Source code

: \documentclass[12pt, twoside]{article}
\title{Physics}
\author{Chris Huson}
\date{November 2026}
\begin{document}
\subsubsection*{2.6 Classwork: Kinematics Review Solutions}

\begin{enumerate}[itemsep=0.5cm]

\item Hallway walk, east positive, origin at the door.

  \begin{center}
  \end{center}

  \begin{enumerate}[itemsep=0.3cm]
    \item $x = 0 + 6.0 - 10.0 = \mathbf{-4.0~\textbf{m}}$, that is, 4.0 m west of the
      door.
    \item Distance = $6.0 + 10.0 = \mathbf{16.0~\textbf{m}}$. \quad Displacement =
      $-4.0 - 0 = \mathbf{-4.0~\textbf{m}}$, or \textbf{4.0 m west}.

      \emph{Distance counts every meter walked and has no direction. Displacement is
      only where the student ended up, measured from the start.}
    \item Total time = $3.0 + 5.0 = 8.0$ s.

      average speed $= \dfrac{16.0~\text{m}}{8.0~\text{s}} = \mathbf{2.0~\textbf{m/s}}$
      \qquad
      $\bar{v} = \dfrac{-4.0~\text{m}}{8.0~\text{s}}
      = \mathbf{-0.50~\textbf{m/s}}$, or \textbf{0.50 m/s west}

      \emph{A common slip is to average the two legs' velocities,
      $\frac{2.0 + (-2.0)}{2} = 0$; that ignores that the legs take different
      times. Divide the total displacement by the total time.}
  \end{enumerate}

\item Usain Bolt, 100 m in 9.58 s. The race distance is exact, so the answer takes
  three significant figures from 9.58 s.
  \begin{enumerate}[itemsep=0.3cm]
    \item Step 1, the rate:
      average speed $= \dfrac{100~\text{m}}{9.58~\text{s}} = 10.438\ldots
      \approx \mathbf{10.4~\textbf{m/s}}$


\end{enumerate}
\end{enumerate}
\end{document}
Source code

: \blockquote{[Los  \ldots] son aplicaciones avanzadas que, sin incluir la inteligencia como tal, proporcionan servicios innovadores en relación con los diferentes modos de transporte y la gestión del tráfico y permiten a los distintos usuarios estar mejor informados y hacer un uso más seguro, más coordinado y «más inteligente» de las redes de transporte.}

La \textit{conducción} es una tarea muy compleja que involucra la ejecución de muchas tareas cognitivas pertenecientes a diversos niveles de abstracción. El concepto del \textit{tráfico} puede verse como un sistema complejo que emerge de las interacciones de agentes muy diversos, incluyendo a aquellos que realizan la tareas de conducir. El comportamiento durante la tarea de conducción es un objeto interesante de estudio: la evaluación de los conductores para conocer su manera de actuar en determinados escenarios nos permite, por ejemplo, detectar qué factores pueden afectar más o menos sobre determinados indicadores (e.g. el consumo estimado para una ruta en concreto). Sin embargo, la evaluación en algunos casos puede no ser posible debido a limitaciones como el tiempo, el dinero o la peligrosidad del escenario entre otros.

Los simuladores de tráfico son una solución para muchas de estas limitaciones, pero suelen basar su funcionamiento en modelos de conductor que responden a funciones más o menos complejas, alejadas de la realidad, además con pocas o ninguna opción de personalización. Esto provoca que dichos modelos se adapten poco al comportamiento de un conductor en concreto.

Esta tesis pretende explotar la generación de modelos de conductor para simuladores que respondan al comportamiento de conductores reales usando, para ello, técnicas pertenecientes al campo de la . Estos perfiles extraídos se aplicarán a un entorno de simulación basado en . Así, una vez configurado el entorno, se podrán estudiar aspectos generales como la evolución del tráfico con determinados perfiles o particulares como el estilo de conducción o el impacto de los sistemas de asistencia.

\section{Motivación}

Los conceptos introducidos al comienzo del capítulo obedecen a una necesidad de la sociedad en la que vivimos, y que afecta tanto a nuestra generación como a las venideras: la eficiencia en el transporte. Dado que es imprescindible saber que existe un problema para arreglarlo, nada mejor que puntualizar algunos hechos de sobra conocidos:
________________________________________
_REQUIRED WORK_. Pick out every line of the listing containing the word "legs", and show those lines.

_ANSWER TO THE EXERCISE_.
      \emph{A common slip is to average the two legs' velocities,
      $\frac{2.0 + (-2.0)}{2} = 0$; that ignores that the legs take different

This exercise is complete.